▶ **DESCRIPTION OF THE TASK**: When the string "Virtual" is part of a line below, that line should be copied.

RECORD SET below:

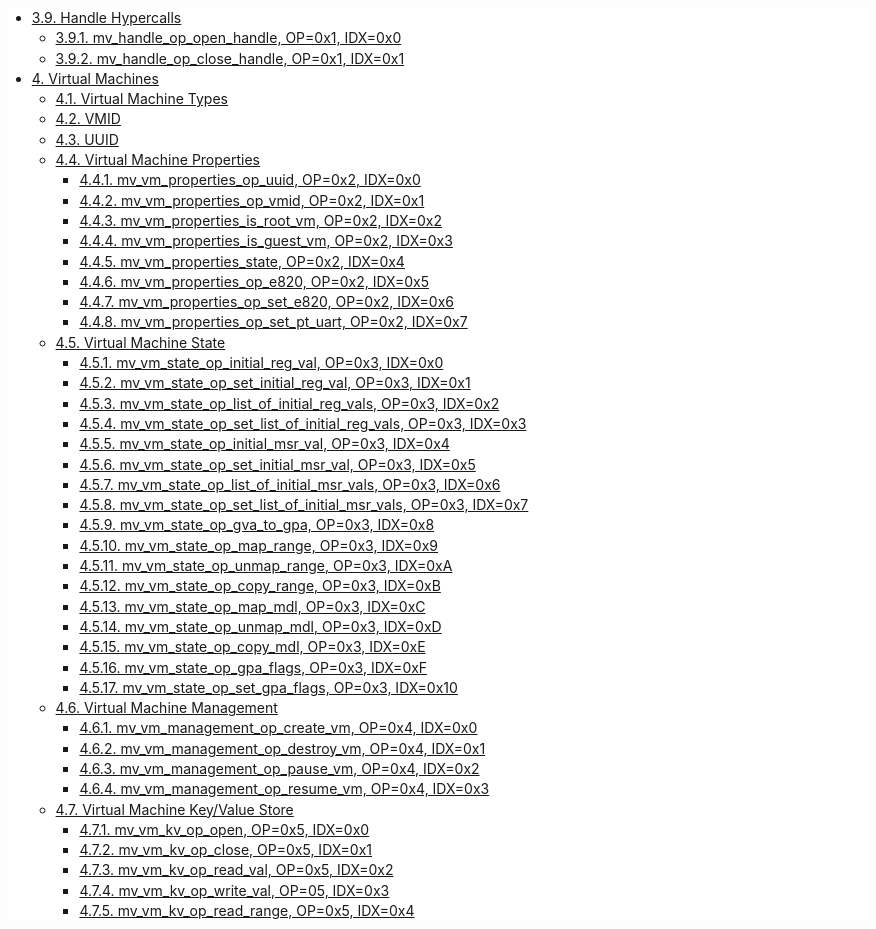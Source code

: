   - [3.9. Handle Hypercalls](#39-handle-hypercalls)
    - [3.9.1. mv_handle_op_open_handle, OP=0x1, IDX=0x0](#391-mv_handle_op_open_handle-op0x1-idx0x0)
    - [3.9.2. mv_handle_op_close_handle, OP=0x1, IDX=0x1](#392-mv_handle_op_close_handle-op0x1-idx0x1)
- [4. Virtual Machines](#4-virtual-machines)
  - [4.1. Virtual Machine Types](#41-virtual-machine-types)
  - [4.2. VMID](#42-vmid)
  - [4.3. UUID](#43-uuid)
  - [4.4. Virtual Machine Properties](#44-virtual-machine-properties)
    - [4.4.1. mv_vm_properties_op_uuid, OP=0x2, IDX=0x0](#441-mv_vm_properties_op_uuid-op0x2-idx0x0)
    - [4.4.2. mv_vm_properties_op_vmid, OP=0x2, IDX=0x1](#442-mv_vm_properties_op_vmid-op0x2-idx0x1)
    - [4.4.3. mv_vm_properties_is_root_vm, OP=0x2, IDX=0x2](#443-mv_vm_properties_is_root_vm-op0x2-idx0x2)
    - [4.4.4. mv_vm_properties_is_guest_vm, OP=0x2, IDX=0x3](#444-mv_vm_properties_is_guest_vm-op0x2-idx0x3)
    - [4.4.5. mv_vm_properties_state, OP=0x2, IDX=0x4](#445-mv_vm_properties_state-op0x2-idx0x4)
    - [4.4.6. mv_vm_properties_op_e820, OP=0x2, IDX=0x5](#446-mv_vm_properties_op_e820-op0x2-idx0x5)
    - [4.4.7. mv_vm_properties_op_set_e820, OP=0x2, IDX=0x6](#447-mv_vm_properties_op_set_e820-op0x2-idx0x6)
    - [4.4.8. mv_vm_properties_op_set_pt_uart, OP=0x2, IDX=0x7](#448-mv_vm_properties_op_set_pt_uart-op0x2-idx0x7)
  - [4.5. Virtual Machine State](#45-virtual-machine-state)
    - [4.5.1. mv_vm_state_op_initial_reg_val, OP=0x3, IDX=0x0](#451-mv_vm_state_op_initial_reg_val-op0x3-idx0x0)
    - [4.5.2. mv_vm_state_op_set_initial_reg_val, OP=0x3, IDX=0x1](#452-mv_vm_state_op_set_initial_reg_val-op0x3-idx0x1)
    - [4.5.3. mv_vm_state_op_list_of_initial_reg_vals, OP=0x3, IDX=0x2](#453-mv_vm_state_op_list_of_initial_reg_vals-op0x3-idx0x2)
    - [4.5.4. mv_vm_state_op_set_list_of_initial_reg_vals, OP=0x3, IDX=0x3](#454-mv_vm_state_op_set_list_of_initial_reg_vals-op0x3-idx0x3)
    - [4.5.5. mv_vm_state_op_initial_msr_val, OP=0x3, IDX=0x4](#455-mv_vm_state_op_initial_msr_val-op0x3-idx0x4)
    - [4.5.6. mv_vm_state_op_set_initial_msr_val, OP=0x3, IDX=0x5](#456-mv_vm_state_op_set_initial_msr_val-op0x3-idx0x5)
    - [4.5.7. mv_vm_state_op_list_of_initial_msr_vals, OP=0x3, IDX=0x6](#457-mv_vm_state_op_list_of_initial_msr_vals-op0x3-idx0x6)
    - [4.5.8. mv_vm_state_op_set_list_of_initial_msr_vals, OP=0x3, IDX=0x7](#458-mv_vm_state_op_set_list_of_initial_msr_vals-op0x3-idx0x7)
    - [4.5.9. mv_vm_state_op_gva_to_gpa, OP=0x3, IDX=0x8](#459-mv_vm_state_op_gva_to_gpa-op0x3-idx0x8)
    - [4.5.10. mv_vm_state_op_map_range, OP=0x3, IDX=0x9](#4510-mv_vm_state_op_map_range-op0x3-idx0x9)
    - [4.5.11. mv_vm_state_op_unmap_range, OP=0x3, IDX=0xA](#4511-mv_vm_state_op_unmap_range-op0x3-idx0xa)
    - [4.5.12. mv_vm_state_op_copy_range, OP=0x3, IDX=0xB](#4512-mv_vm_state_op_copy_range-op0x3-idx0xb)
    - [4.5.13. mv_vm_state_op_map_mdl, OP=0x3, IDX=0xC](#4513-mv_vm_state_op_map_mdl-op0x3-idx0xc)
    - [4.5.14. mv_vm_state_op_unmap_mdl, OP=0x3, IDX=0xD](#4514-mv_vm_state_op_unmap_mdl-op0x3-idx0xd)
    - [4.5.15. mv_vm_state_op_copy_mdl, OP=0x3, IDX=0xE](#4515-mv_vm_state_op_copy_mdl-op0x3-idx0xe)
    - [4.5.16. mv_vm_state_op_gpa_flags, OP=0x3, IDX=0xF](#4516-mv_vm_state_op_gpa_flags-op0x3-idx0xf)
    - [4.5.17. mv_vm_state_op_set_gpa_flags, OP=0x3, IDX=0x10](#4517-mv_vm_state_op_set_gpa_flags-op0x3-idx0x10)
  - [4.6. Virtual Machine Management](#46-virtual-machine-management)
    - [4.6.1. mv_vm_management_op_create_vm, OP=0x4, IDX=0x0](#461-mv_vm_management_op_create_vm-op0x4-idx0x0)
    - [4.6.2. mv_vm_management_op_destroy_vm, OP=0x4, IDX=0x1](#462-mv_vm_management_op_destroy_vm-op0x4-idx0x1)
    - [4.6.3. mv_vm_management_op_pause_vm, OP=0x4, IDX=0x2](#463-mv_vm_management_op_pause_vm-op0x4-idx0x2)
    - [4.6.4. mv_vm_management_op_resume_vm, OP=0x4, IDX=0x3](#464-mv_vm_management_op_resume_vm-op0x4-idx0x3)
  - [4.7. Virtual Machine Key/Value Store](#47-virtual-machine-keyvalue-store)
    - [4.7.1. mv_vm_kv_op_open, OP=0x5, IDX=0x0](#471-mv_vm_kv_op_open-op0x5-idx0x0)
    - [4.7.2. mv_vm_kv_op_close, OP=0x5, IDX=0x1](#472-mv_vm_kv_op_close-op0x5-idx0x1)
    - [4.7.3. mv_vm_kv_op_read_val, OP=0x5, IDX=0x2](#473-mv_vm_kv_op_read_val-op0x5-idx0x2)
    - [4.7.4. mv_vm_kv_op_write_val, OP=05, IDX=0x3](#474-mv_vm_kv_op_write_val-op05-idx0x3)
    - [4.7.5. mv_vm_kv_op_read_range, OP=0x5, IDX=0x4](#475-mv_vm_kv_op_read_range-op0x5-idx0x4)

End of RECORD SET.

▶ **REPLY**:
- [4. Virtual Machines](#4-virtual-machines)
  - [4.1. Virtual Machine Types](#41-virtual-machine-types)
  - [4.4. Virtual Machine Properties](#44-virtual-machine-properties)
  - [4.5. Virtual Machine State](#45-virtual-machine-state)
  - [4.6. Virtual Machine Management](#46-virtual-machine-management)
  - [4.7. Virtual Machine Key/Value Store](#47-virtual-machine-keyvalue-store)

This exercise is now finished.